Colten Treu, 21, sped off after the collision in Lake Hallie on Saturday morning, but later surrendered.
Treu was being held in the Chippewa County Jail on 13 possible charges, including four counts of intoxicated use of a motor vehicle, Chippewa County Sheriff’s Sgt. Robert Jensen said. His bond was set at $250,000 during his first court appearance Monday.
Lake Hallie police said Treu and a passenger in the pickup truck both told investigators they had been inhaling chemical vapors just prior to the crash.
Police identified the victims as Jayna Kelley, 9, and Autum Helgeson, 10, both of Lake Hallie, and Haylee Hickle, 10, and her mother, Sara Jo Schneider, 32, from the Town of Lafayette. The surviving girl was hospitalized in Rochester in critical condition.
The children were fourth graders at Halmstad Elementary School and Southview Elementary School in nearby Chippewa Falls, about 90 miles east of Minneapolis.
Two small groups of Girl Scouts and their adult chaperones wore bright green safety vests Saturday as they walked along both sides of County Highway P, which they had adopted as a community service project.

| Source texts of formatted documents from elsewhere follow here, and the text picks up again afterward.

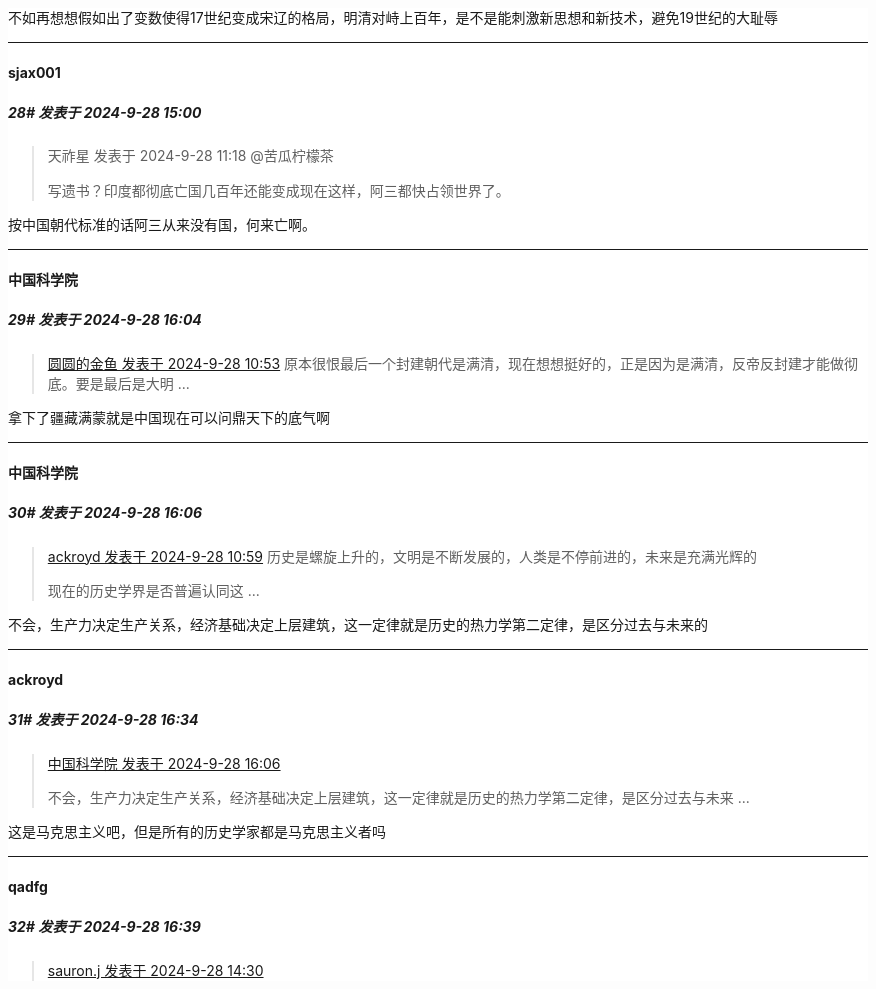 不如再想想假如出了变数使得17世纪变成宋辽的格局，明清对峙上百年，是不是能刺激新思想和新技术，避免19世纪的大耻辱

*****

####  sjax001  
##### 28#       发表于 2024-9-28 15:00

<blockquote>天祚星 发表于 2024-9-28 11:18
@苦瓜柠檬茶

写遗书？印度都彻底亡国几百年还能变成现在这样，阿三都快占领世界了。

</blockquote>
按中国朝代标准的话阿三从来没有国，何来亡啊。

*****

####  中国科学院  
##### 29#       发表于 2024-9-28 16:04

<blockquote><a href="httphttps://bbs.saraba1st.com/2b/forum.php?mod=redirect&amp;goto=findpost&amp;pid=66329073&amp;ptid=2201256" target="_blank">圆圆的金鱼 发表于 2024-9-28 10:53</a>
原本很恨最后一个封建朝代是满清，现在想想挺好的，正是因为是满清，反帝反封建才能做彻底。要是最后是大明 ...</blockquote>
拿下了疆藏满蒙就是中国现在可以问鼎天下的底气啊

*****

####  中国科学院  
##### 30#       发表于 2024-9-28 16:06

<blockquote><a href="httphttps://bbs.saraba1st.com/2b/forum.php?mod=redirect&amp;goto=findpost&amp;pid=66329109&amp;ptid=2201256" target="_blank">ackroyd 发表于 2024-9-28 10:59</a>
历史是螺旋上升的，文明是不断发展的，人类是不停前进的，未来是充满光辉的

现在的历史学界是否普遍认同这 ...</blockquote>
不会，生产力决定生产关系，经济基础决定上层建筑，这一定律就是历史的热力学第二定律，是区分过去与未来的

*****

####  ackroyd  
##### 31#       发表于 2024-9-28 16:34

<blockquote><a href="httphttps://bbs.saraba1st.com/2b/forum.php?mod=redirect&amp;goto=findpost&amp;pid=66331351&amp;ptid=2201256" target="_blank">中国科学院 发表于 2024-9-28 16:06</a>

不会，生产力决定生产关系，经济基础决定上层建筑，这一定律就是历史的热力学第二定律，是区分过去与未来 ...</blockquote>
这是马克思主义吧，但是所有的历史学家都是马克思主义者吗

*****

####  qadfg  
##### 32#       发表于 2024-9-28 16:39

<blockquote><a href="httphttps://bbs.saraba1st.com/2b/forum.php?mod=redirect&amp;goto=findpost&amp;pid=66330637&amp;ptid=2201256" target="_blank">sauron.j 发表于 2024-9-28 14:30</a>
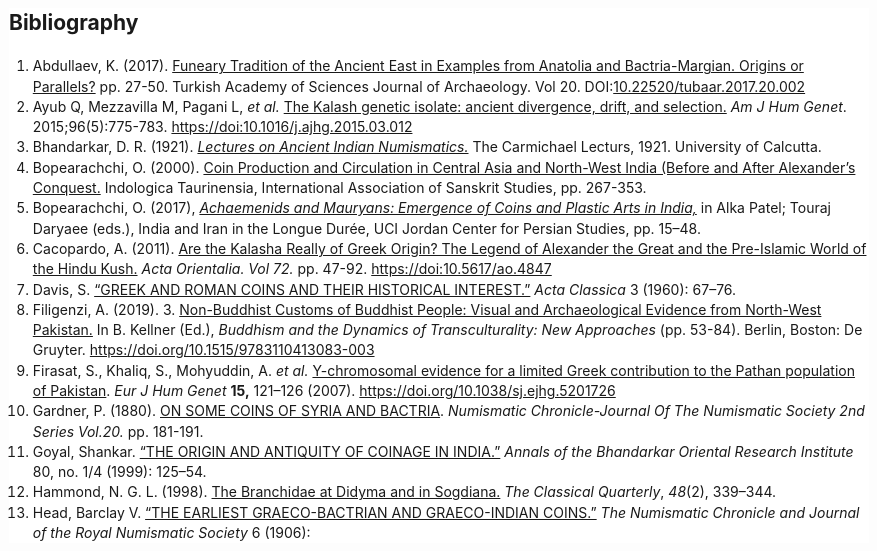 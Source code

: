 ## Bibliography


1.  Abdullaev, K. (2017). [Funeary Tradition of the Ancient East in
    Examples from Anatolia and Bactria-Margian. Origins or
    Parallels?](https://www.researchgate.net/publication/318286882_Funerary_tradition_of_the_ancient_east_in_examples_from_anatolia_and_bactria-margiana_Origins_or_parallels)
    pp. 27-50. Turkish Academy of Sciences Journal of Archaeology.
    Vol 20.
    DOI:[10.22520/tubaar.2017.20.002](http://dx.doi.org/10.22520/tubaar.2017.20.002)
2.  Ayub Q, Mezzavilla M, Pagani L, *et al.* [The Kalash genetic
    isolate: ancient divergence, drift, and
    selection.](https://www.ncbi.nlm.nih.gov/pmc/articles/PMC4570283/)
    *Am J Hum Genet*. 2015;96(5):775-783.
    [https://doi:10.1016/j.ajhg.2015.03.012](https://doi:10.1016/j.ajhg.2015.03.012)
3.  Bhandarkar, D. R. (1921). *[Lectures on Ancient Indian
    Numismatics.](https://archive.org/details/lecturesonancien00bhaniala/)*
    The Carmichael Lecturs, 1921. University of Calcutta.
4.  Bopearachchi, O. (2000). [Coin Production and Circulation in Central
    Asia and North-West India (Before and After Alexander’s
    Conquest.](https://www.academia.edu/15798938/_Coin_Production_and_Circulation_in_Central_Asia_and_North-West_India_Before_and_after_Alexander_s_Conquest)
    Indologica Taurinensia, International Association of Sanskrit
    Studies, pp. 267-353.
5.  Bopearachchi, O. (2017), *[Achaemenids and Mauryans: Emergence of
    Coins and Plastic Arts in
    India,](https://www.academia.edu/32663753/INDIA_AND_IRAN_IN_THE_LONGUE_DUR%C3%89E)*
    in Alka Patel; Touraj Daryaee (eds.), India and Iran in the Longue
    Durée, UCI Jordan Center for Persian Studies, pp. 15–48.
6.  Cacopardo, A. (2011). [Are the Kalasha Really of Greek Origin? The
    Legend of Alexander the Great and the Pre-Islamic World of the Hindu
    Kush.](https://www.researchgate.net/publication/318084609_Are_the_Kalasha_Really_of_Greek_Origin_The_Legend_of_Alexander_the_Great_and_the_Pre-Islamic_World_of_the_Hindu_Kush)
    *Acta Orientalia. Vol 72.* pp. 47-92.
    [https://doi:10.5617/ao.4847](https://doi:10.5617/ao.4847)
7.  Davis, S. [“GREEK AND ROMAN COINS AND THEIR HISTORICAL
    INTEREST.”](http://www.jstor.org/stable/24591082) *Acta Classica* 3
    (1960): 67–76.
8.  Filigenzi, A. (2019). 3. [Non-Buddhist Customs of Buddhist People:
    Visual and Archaeological Evidence from North-West
    Pakistan.](https://www.researchgate.net/publication/336347615_3_Non-Buddhist_Customs_of_Buddhist_People_Visual_and_Archaeological_Evidence_from_North-West_Pakistan#citations)
    In B. Kellner (Ed.), *Buddhism and the Dynamics of Transculturality:
    New Approaches* (pp. 53-84). Berlin, Boston: De Gruyter.
    <https://doi.org/10.1515/9783110413083-003>
9.  Firasat, S., Khaliq, S., Mohyuddin, A. *et al.* [Y-chromosomal
    evidence for a limited Greek contribution to the Pathan population
    of Pakistan](https://www.ncbi.nlm.nih.gov/pmc/articles/PMC4570283/).
    *Eur J Hum Genet* **15,** 121–126 (2007).
    <https://doi.org/10.1038/sj.ejhg.5201726>
10. Gardner, P. (1880). [ON SOME COINS OF SYRIA AND
    BACTRIA](https://archive.org/details/in.ernet.dli.2015.104447/page/n209/mode/2up).
    *Numismatic Chronicle-Journal Of The Numismatic Society 2nd Series
    Vol.20.* pp. 181-191.
11. Goyal, Shankar. [“THE ORIGIN AND ANTIQUITY OF COINAGE IN
    INDIA.”](http://www.jstor.org/stable/41694581) *Annals of the
    Bhandarkar Oriental Research Institute* 80, no. 1/4 (1999): 125–54.
12. Hammond, N. G. L. (1998). [The Branchidae at Didyma and in
    Sogdiana.](http://www.jstor.org/stable/639826) *The Classical
    Quarterly*, *48*(2), 339–344.
13. Head, Barclay V. [“THE EARLIEST GRAECO-BACTRIAN AND GRAECO-INDIAN
    COINS.”](http://www.jstor.org/stable/42659996) *The Numismatic
    Chronicle and Journal of the Royal Numismatic Society* 6 (1906): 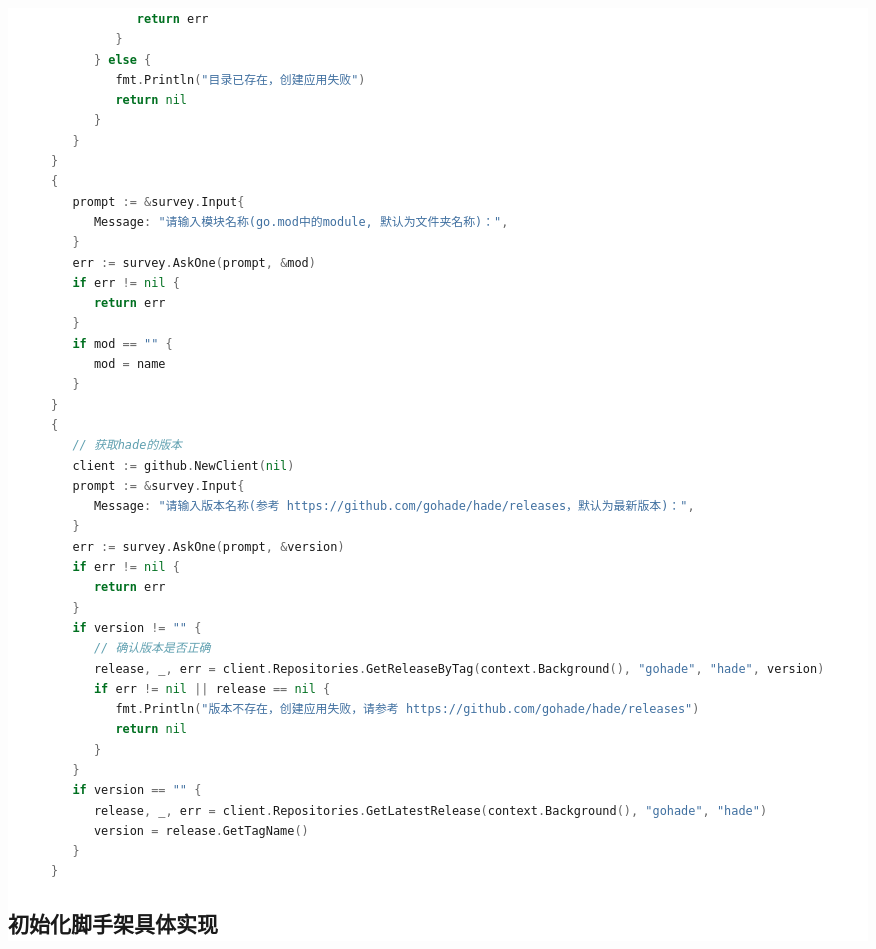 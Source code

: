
 ```go
                  return err
               }
            } else {
               fmt.Println("目录已存在，创建应用失败")
               return nil
            }
         }
      }
      {
         prompt := &survey.Input{
            Message: "请输入模块名称(go.mod中的module, 默认为文件夹名称)：",
         }
         err := survey.AskOne(prompt, &mod)
         if err != nil {
            return err
         }
         if mod == "" {
            mod = name
         }
      }
      {
         // 获取hade的版本
         client := github.NewClient(nil)
         prompt := &survey.Input{
            Message: "请输入版本名称(参考 https://github.com/gohade/hade/releases，默认为最新版本)：",
         }
         err := survey.AskOne(prompt, &version)
         if err != nil {
            return err
         }
         if version != "" {
            // 确认版本是否正确
            release, _, err = client.Repositories.GetReleaseByTag(context.Background(), "gohade", "hade", version)
            if err != nil || release == nil {
               fmt.Println("版本不存在，创建应用失败，请参考 https://github.com/gohade/hade/releases")
               return nil
            }
         }
         if version == "" {
            release, _, err = client.Repositories.GetLatestRelease(context.Background(), "gohade", "hade")
            version = release.GetTagName()
         }
      }

```

## 初始化脚手架具体实现
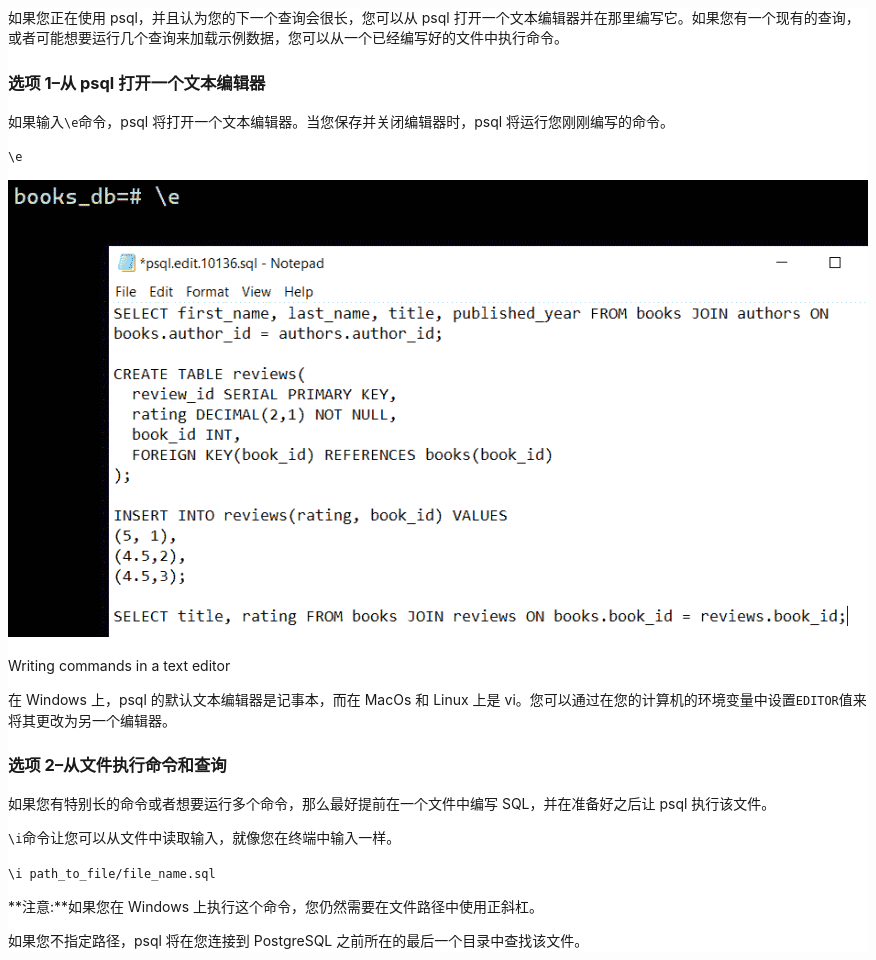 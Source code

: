 如果您正在使用 psql，并且认为您的下一个查询会很长，您可以从 psql 打开一个文本编辑器并在那里编写它。如果您有一个现有的查询，或者可能想要运行几个查询来加载示例数据，您可以从一个已经编写好的文件中执行命令。

### 选项 1–从 psql 打开一个文本编辑器

如果输入`\e`命令，psql 将打开一个文本编辑器。当您保存并关闭编辑器时，psql 将运行您刚刚编写的命令。

```
\e
```

![Writing commands in a text editor](img/23ecb64787fdff14c59f45600535b09c.png)

Writing commands in a text editor

在 Windows 上，psql 的默认文本编辑器是记事本，而在 MacOs 和 Linux 上是 vi。您可以通过在您的计算机的环境变量中设置`EDITOR`值来将其更改为另一个编辑器。

### 选项 2–从文件执行命令和查询

如果您有特别长的命令或者想要运行多个命令，那么最好提前在一个文件中编写 SQL，并在准备好之后让 psql 执行该文件。

`\i`命令让您可以从文件中读取输入，就像您在终端中输入一样。

```
\i path_to_file/file_name.sql
```

**注意:**如果您在 Windows 上执行这个命令，您仍然需要在文件路径中使用正斜杠。

如果您不指定路径，psql 将在您连接到 PostgreSQL 之前所在的最后一个目录中查找该文件。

Lake Hallie police Sgt. Daniel Sokup said Treu’s pickup crossed a lane Saturday and veered into a roadside ditch, striking the victims.
Hundreds of community members huddled under umbrellas in the biting rain Sunday evening for a candlelight vigil outside Halmstad Elementary. Girl Scouts sang songs in memory of the victims, who were members of Troop 3055.
“Our hearts are broken for the girls and families of the Girl Scouts of the Northwestern Great Lakes,” CEO Sylvia Acevedo of Girl Scouts of the USA said in a statement.